**EXERCISE BRIEF:** For this exercise, please find the lines in the entries that include the word "import" and copy them.
▶
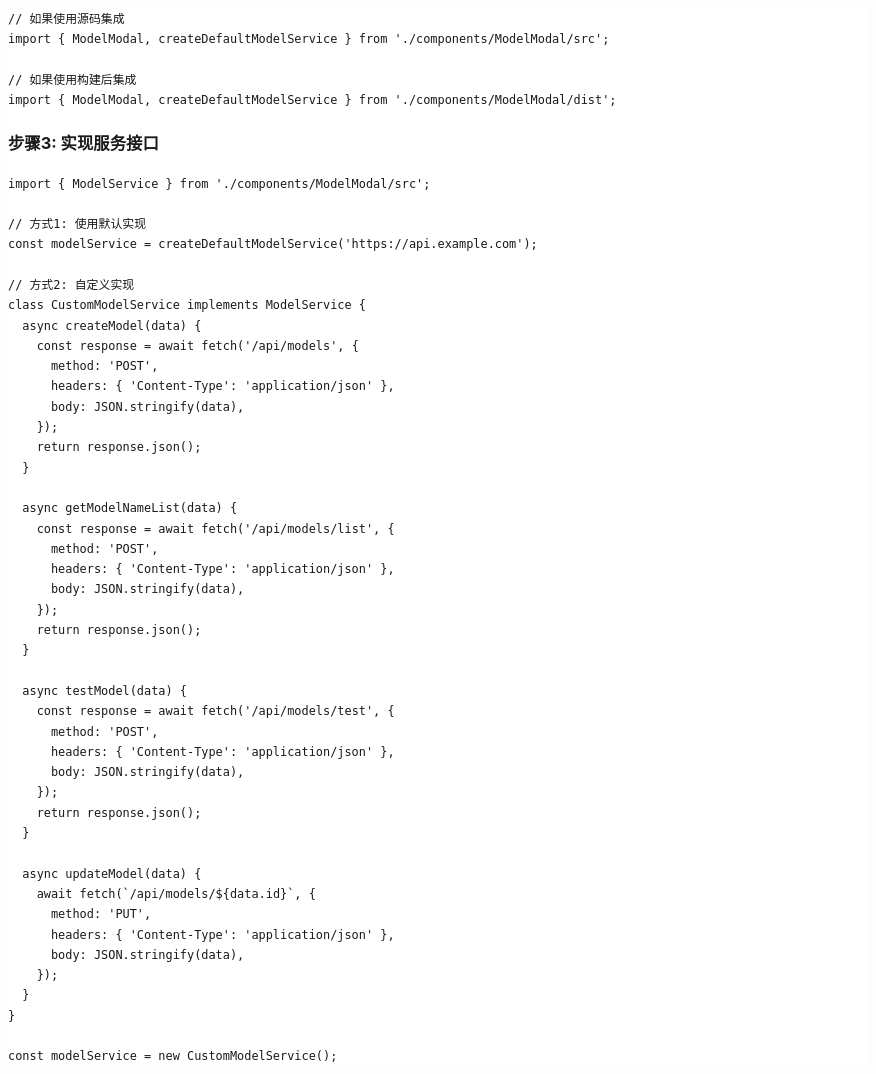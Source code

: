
 ```tsx
// 如果使用源码集成
import { ModelModal, createDefaultModelService } from './components/ModelModal/src';

// 如果使用构建后集成
import { ModelModal, createDefaultModelService } from './components/ModelModal/dist';
```

### 步骤3: 实现服务接口

```tsx
import { ModelService } from './components/ModelModal/src';

// 方式1: 使用默认实现
const modelService = createDefaultModelService('https://api.example.com');

// 方式2: 自定义实现
class CustomModelService implements ModelService {
  async createModel(data) {
    const response = await fetch('/api/models', {
      method: 'POST',
      headers: { 'Content-Type': 'application/json' },
      body: JSON.stringify(data),
    });
    return response.json();
  }
  
  async getModelNameList(data) {
    const response = await fetch('/api/models/list', {
      method: 'POST',
      headers: { 'Content-Type': 'application/json' },
      body: JSON.stringify(data),
    });
    return response.json();
  }
  
  async testModel(data) {
    const response = await fetch('/api/models/test', {
      method: 'POST',
      headers: { 'Content-Type': 'application/json' },
      body: JSON.stringify(data),
    });
    return response.json();
  }
  
  async updateModel(data) {
    await fetch(`/api/models/${data.id}`, {
      method: 'PUT',
      headers: { 'Content-Type': 'application/json' },
      body: JSON.stringify(data),
    });
  }
}

const modelService = new CustomModelService();
```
◀
**ANSWER SPACE:**
import { ModelModal, createDefaultModelService } from './components/ModelModal/src';
import { ModelModal, createDefaultModelService } from './components/ModelModal/dist';
import { ModelService } from './components/ModelModal/src';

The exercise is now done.